» Your assignment: Write out, word for word, each line from the start of the entries through the one holding "steal=0.0, guest=0.0, guest_nice=0.0)"; omit the pictures.

*** Data for analysis ***

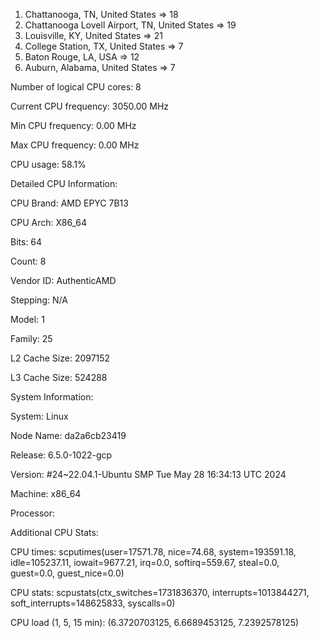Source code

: 1. Chattanooga, TN, United States => 18
2. Chattanooga Lovell Airport, TN, United States => 19
3. Louisville, KY, United States => 21
4. College Station, TX, United States => 7
5. Baton Rouge, LA, USA => 12
6. Auburn, Alabama, United States => 7

Number of logical CPU cores: 8

Current CPU frequency: 3050.00 MHz

Min CPU frequency: 0.00 MHz

Max CPU frequency: 0.00 MHz

CPU usage: 58.1%

Detailed CPU Information:

CPU Brand: AMD EPYC 7B13

CPU Arch: X86_64

Bits: 64

Count: 8

Vendor ID: AuthenticAMD

Stepping: N/A

Model: 1

Family: 25

L2 Cache Size: 2097152

L3 Cache Size: 524288

System Information:

System: Linux

Node Name: da2a6cb23419

Release: 6.5.0-1022-gcp

Version: #24~22.04.1-Ubuntu SMP Tue May 28 16:34:13 UTC 2024

Machine: x86_64

Processor: 

Additional CPU Stats:

CPU times: scputimes(user=17571.78, nice=74.68, system=193591.18, idle=105237.11, iowait=9677.21, irq=0.0, softirq=559.67, steal=0.0, guest=0.0, guest_nice=0.0)

CPU stats: scpustats(ctx_switches=1731836370, interrupts=1013844271, soft_interrupts=148625833, syscalls=0)

CPU load (1, 5, 15 min): (6.3720703125, 6.6689453125, 7.2392578125)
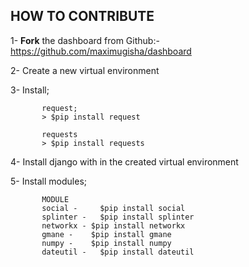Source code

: ## HOW TO CONTRIBUTE

1- **Fork** the dashboard from Github:- https://github.com/maximugisha/dashboard

2- Create a new virtual environment

3- Install;

           request;
           > $pip install request

	       requests
	       > $pip install requests

4- Install django with in the created virtual environment

5- Install modules;

           MODULE
           social -     $pip install social
           splinter -   $pip install splinter
           networkx - $pip install networkx
           gmane -    $pip install gmane
           numpy -    $pip install numpy
           dateutil -   $pip install dateutil
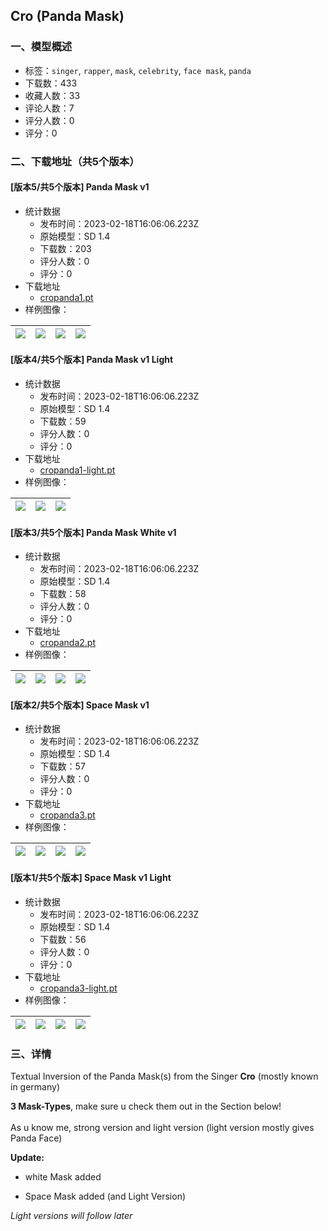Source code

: ## Cro (Panda Mask)
### 一、模型概述

- 标签：`singer`, `rapper`, `mask`, `celebrity`, `face mask`, `panda`
- 下载数：433
- 收藏人数：33
- 评论人数：7
- 评分人数：0
- 评分：0

### 二、下载地址（共5个版本）

#### [版本5/共5个版本] Panda Mask v1

- 统计数据
  - 发布时间：2023-02-18T16:06:06.223Z
  - 原始模型：SD 1.4
  - 下载数：203
  - 评分人数：0
  - 评分：0
- 下载地址
  - [cropanda1.pt](https://civitai.com/api/download/models/12149)
- 样例图像：

| <img src="https://image.civitai.com/xG1nkqKTMzGDvpLrqFT7WA/a3b975e0-dbcf-42fe-a348-7effc3e23b00/width=450/116433.jpeg" /> | <img src="https://image.civitai.com/xG1nkqKTMzGDvpLrqFT7WA/36e498e4-c477-4921-4654-dd80ff057d00/width=450/116444.jpeg" /> | <img src="https://image.civitai.com/xG1nkqKTMzGDvpLrqFT7WA/c198a06c-86fa-4d9a-1333-216f894d8a00/width=450/116443.jpeg" /> | <img src="https://image.civitai.com/xG1nkqKTMzGDvpLrqFT7WA/c058321a-845b-4caf-787a-dcd47200a700/width=450/116442.jpeg" /> |
| ---- | ---- | ---- | ---- |

#### [版本4/共5个版本] Panda Mask v1 Light

- 统计数据
  - 发布时间：2023-02-18T16:06:06.223Z
  - 原始模型：SD 1.4
  - 下载数：59
  - 评分人数：0
  - 评分：0
- 下载地址
  - [cropanda1-light.pt](https://civitai.com/api/download/models/12150)
- 样例图像：

| <img src="https://image.civitai.com/xG1nkqKTMzGDvpLrqFT7WA/b842f28d-35a6-4486-3274-c909fe888a00/width=450/116447.jpeg" /> | <img src="https://image.civitai.com/xG1nkqKTMzGDvpLrqFT7WA/b7e07003-b85c-4d71-c6d5-0f73f4289000/width=450/116446.jpeg" /> | <img src="https://image.civitai.com/xG1nkqKTMzGDvpLrqFT7WA/1fd74277-7c85-4884-2862-cf5e1dfa9700/width=450/116445.jpeg" /> |
| ---- | ---- | ---- |

#### [版本3/共5个版本] Panda Mask White v1

- 统计数据
  - 发布时间：2023-02-18T16:06:06.223Z
  - 原始模型：SD 1.4
  - 下载数：58
  - 评分人数：0
  - 评分：0
- 下载地址
  - [cropanda2.pt](https://civitai.com/api/download/models/12162)
- 样例图像：

| <img src="https://image.civitai.com/xG1nkqKTMzGDvpLrqFT7WA/b27ce56c-686a-442b-1929-a158c87e5600/width=450/116593.jpeg" /> | <img src="https://image.civitai.com/xG1nkqKTMzGDvpLrqFT7WA/a8559256-1328-4121-2738-91a5ab322e00/width=450/116592.jpeg" /> | <img src="https://image.civitai.com/xG1nkqKTMzGDvpLrqFT7WA/6cce0304-9ce9-45ff-338a-93a9889d0900/width=450/116591.jpeg" /> | <img src="https://image.civitai.com/xG1nkqKTMzGDvpLrqFT7WA/b725496a-ee40-4e46-77bb-b632646c6e00/width=450/116590.jpeg" /> |
| ---- | ---- | ---- | ---- |

#### [版本2/共5个版本] Space Mask v1

- 统计数据
  - 发布时间：2023-02-18T16:06:06.223Z
  - 原始模型：SD 1.4
  - 下载数：57
  - 评分人数：0
  - 评分：0
- 下载地址
  - [cropanda3.pt](https://civitai.com/api/download/models/12184)
- 样例图像：

| <img src="https://image.civitai.com/xG1nkqKTMzGDvpLrqFT7WA/dd1bd705-6e80-4589-5d39-2cd2f0ea6d00/width=450/116777.jpeg" /> | <img src="https://image.civitai.com/xG1nkqKTMzGDvpLrqFT7WA/a68f52e1-e862-4f48-817b-a1489989e900/width=450/116776.jpeg" /> | <img src="https://image.civitai.com/xG1nkqKTMzGDvpLrqFT7WA/eb45720f-3c81-4e3a-d289-18843affd700/width=450/116775.jpeg" /> | <img src="https://image.civitai.com/xG1nkqKTMzGDvpLrqFT7WA/16ba8874-ca2d-4488-d4f5-34631e56fd00/width=450/116774.jpeg" /> |
| ---- | ---- | ---- | ---- |

#### [版本1/共5个版本] Space Mask v1 Light

- 统计数据
  - 发布时间：2023-02-18T16:06:06.223Z
  - 原始模型：SD 1.4
  - 下载数：56
  - 评分人数：0
  - 评分：0
- 下载地址
  - [cropanda3-light.pt](https://civitai.com/api/download/models/12204)
- 样例图像：

| <img src="https://image.civitai.com/xG1nkqKTMzGDvpLrqFT7WA/c9de220a-9e1a-4848-db11-e38efb643b00/width=450/117050.jpeg" /> | <img src="https://image.civitai.com/xG1nkqKTMzGDvpLrqFT7WA/f7310750-4a66-4b96-75da-21fc450bf000/width=450/117049.jpeg" /> | <img src="https://image.civitai.com/xG1nkqKTMzGDvpLrqFT7WA/208beedc-f76d-4074-6d3d-0e10c9d46200/width=450/117048.jpeg" /> | <img src="https://image.civitai.com/xG1nkqKTMzGDvpLrqFT7WA/cf94e8d7-eb6a-434e-47ab-9b70d018f100/width=450/117047.jpeg" /> |
| ---- | ---- | ---- | ---- |


### 三、详情
<p>Textual Inversion of the Panda Mask(s) from the Singer <strong>Cro</strong> (mostly known in germany)</p><p><strong>3 Mask-Types</strong>, make sure u check them out in the Section below!<br /><br />As u know me, strong version and light version (light version mostly gives Panda Face)</p><p><strong>Update:</strong></p><ul><li><p>white Mask added</p></li><li><p>Space Mask added (and Light Version)</p></li></ul><p><em>Light versions will follow later</em></p>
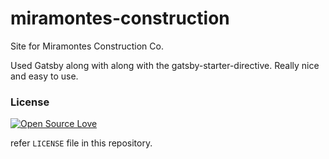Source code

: # miramontes-construction

Site for Miramontes Construction Co.

Used Gatsby along with along with the gatsby-starter-directive. Really nice and easy to use.

### License

[![Open Source Love](https://badges.frapsoft.com/os/mit/mit.svg?v=102)](LICENSE)

refer `LICENSE` file in this repository.
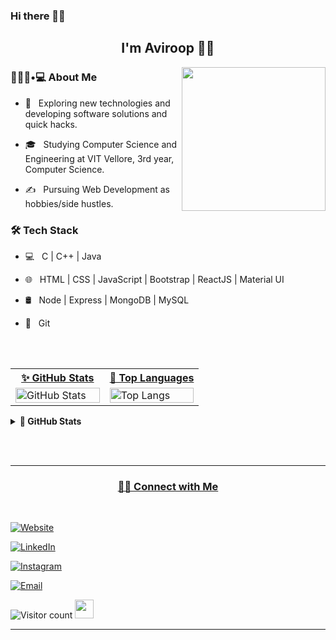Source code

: ### Hi there 👋🏽
<h2 align="center"> I'm Aviroop ✌🏽</h2>

<img align='right' src="https://media.giphy.com/media/M9gbBd9nbDrOTu1Mqx/giphy.gif" width="230">

<h3> 👨🏽‍💻•💻 About Me </h3>



- 🤔 &nbsp; Exploring new technologies and developing software solutions and quick hacks.

- 🎓 &nbsp; Studying Computer Science and Engineering at VIT Vellore, 3rd year, Computer Science.

- ✍️ &nbsp; Pursuing Web Development as hobbies/side hustles.



<h3>🛠 Tech Stack</h3>



- 💻 &nbsp; C | C++ | Java

- 🌐 &nbsp; HTML | CSS | JavaScript | Bootstrap | ReactJS | Material UI

- 🛢 &nbsp; Node | Express | MongoDB | MySQL

- 🔧 &nbsp; Git

<!--

- 🖥 &nbsp; Illustrator| Photoshop | InDesign

-->

<!--

<h3>🛠 To Learn</h3>

- 🔧 &nbsp; AWS | Docker🐳 | flask

<hr>

-->

<br/><br/>
<!--
[![Aviroop's GitHub Stats](https://github-readme-stats.vercel.app/api?username=AviroopNandy&show_icons=true)](https://github.com/AviroopNandy)

<br/>

<br/>

<img src="https://github.com/nirala69/nirala69/blob/master/70804f7e25b11f29db904f2fa7b4cd9d.gif" width="350" align='right'>

![Top Langs](https://github-readme-stats.vercel.app/api/top-langs/?username=AviroopNandy&show_icons=true)

-->

<table tableborder=0>
	<tr>		
		<th width="50%"><a align="center" href="https://github.com/AviroopNandy?tab=overview#year-list-container">✨ GitHub Stats</a></th>
		<th width="50%"><a align="center" href="https://github.com/AviroopNandy?tab=repositories">🌟 Top Languages</a></th>
	</tr>
	<tr>
		<td>					
			<img width="100%" height="auto" src="https://github-readme-stats.vercel.app/api?username=AviroopNandy&show_icons=true&hide_border=false&theme=tokyonight&count_private=true&include_all_commits=false" alt="GitHub Stats" />
		</td>
		<td>
			<img width="100%" height="auto" src="https://github-readme-stats.vercel.app/api/top-langs/?username=AviroopNandy&layout=compact&theme=tokyonight" alt="Top Langs" />
		</td>
	</tr>
	</a>
</table>

<details>
	<summary><strong> 🌟 GitHub Stats </strong></summary><br/>
	<table>
		<a align="center" href="https://github.com/AviroopNandy">
		<tr>
			<td>					
				<img width="100%" height="auto" src="wakatime-aviroopnandy2001gmail.com-e196a96a272748bab1e17ee454e7e577" alt="Wakatime Stats" />
			</td>
			<td>
				<img width="100%" height="auto" src="https://github-readme-streak-stats.herokuapp.com/?user=AviroopNandy&theme=tokyonight" alt="Aviroop Nandy's GitHub Streak" />
			</td>
		</tr>
	</table>
	<table>
		<tr>
			<td>
				<img width="100%" height="auto" src="https://activity-graph.herokuapp.com/graph?username=AviroopNandy&bg_color=1a1b27&color=be90f2&line=638fda&point=35aea1&area=true" alt="Daily Contribution Graph" />
			</td>
		</tr>
		<tr colspan="2">
			<td>
				<img src="https://github-profile-summary-cards.vercel.app/api/cards/profile-details?username=AviroopNandy&theme=monokai"  width="100%" height="auto"  alt="Monthly Contribution Graph" >
			</td>
		</tr>
		</a>
	</table>
</details>

<br><br>



<hr>



<h3> 🤝🏽 Connect with Me </h3>

<br>



<p align="center">

<a href="https://aviroopnandy.vercel.app/"><img alt="Website" src="https://img.shields.io/badge/shivammalpani.netlify.app-black?style=flat-square&logo=google-chrome"></a>

<a href="https://www.linkedin.com/in/shivam-malpani-47a379198/"><img alt="LinkedIn" src="https://img.shields.io/badge/LinkedIn-Shivam%20Malpani-blue?style=flat-square&logo=linkedin"></a>

<a href="https://www.instagram.com/i__disbalance/"><img alt="Instagram" src="https://img.shields.io/badge/Instagram-i__disbalance-black?style=flat-square&logo=instagram"></a>

<a href="mailto:shivammalpani111@gmail.com"><img alt="Email" src="https://img.shields.io/badge/Email-shivammalpani111@gmail.com-blue?style=flat-square&logo=gmail"></a>

</p>





![Visitor count](https://visitor-badge.laobi.icu/badge?page_id=AviroopNandy.AviroopNandy)   <img src="https://media.giphy.com/media/dxn6fRlTIShoeBr69N/giphy.gif" width="30">





<hr>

*** End of Data for analysis ***

» Your solution:
Source code

: 1. Chattanooga, TN, United States => 18
2. Chattanooga Lovell Airport, TN, United States => 19
3. Louisville, KY, United States => 21
4. College Station, TX, United States => 7
5. Baton Rouge, LA, USA => 12
6. Auburn, Alabama, United States => 7

Number of logical CPU cores: 8

Current CPU frequency: 3050.00 MHz

Min CPU frequency: 0.00 MHz

Max CPU frequency: 0.00 MHz

CPU usage: 58.1%

Detailed CPU Information:

CPU Brand: AMD EPYC 7B13

CPU Arch: X86_64

Bits: 64

Count: 8

Vendor ID: AuthenticAMD

Stepping: N/A

Model: 1

Family: 25

L2 Cache Size: 2097152

L3 Cache Size: 524288

System Information:

System: Linux

Node Name: da2a6cb23419

Release: 6.5.0-1022-gcp

Version: #24~22.04.1-Ubuntu SMP Tue May 28 16:34:13 UTC 2024

Machine: x86_64

Processor: 

Additional CPU Stats:

CPU times: scputimes(user=17571.78, nice=74.68, system=193591.18, idle=105237.11, iowait=9677.21, irq=0.0, softirq=559.67, steal=0.0, guest=0.0, guest_nice=0.0)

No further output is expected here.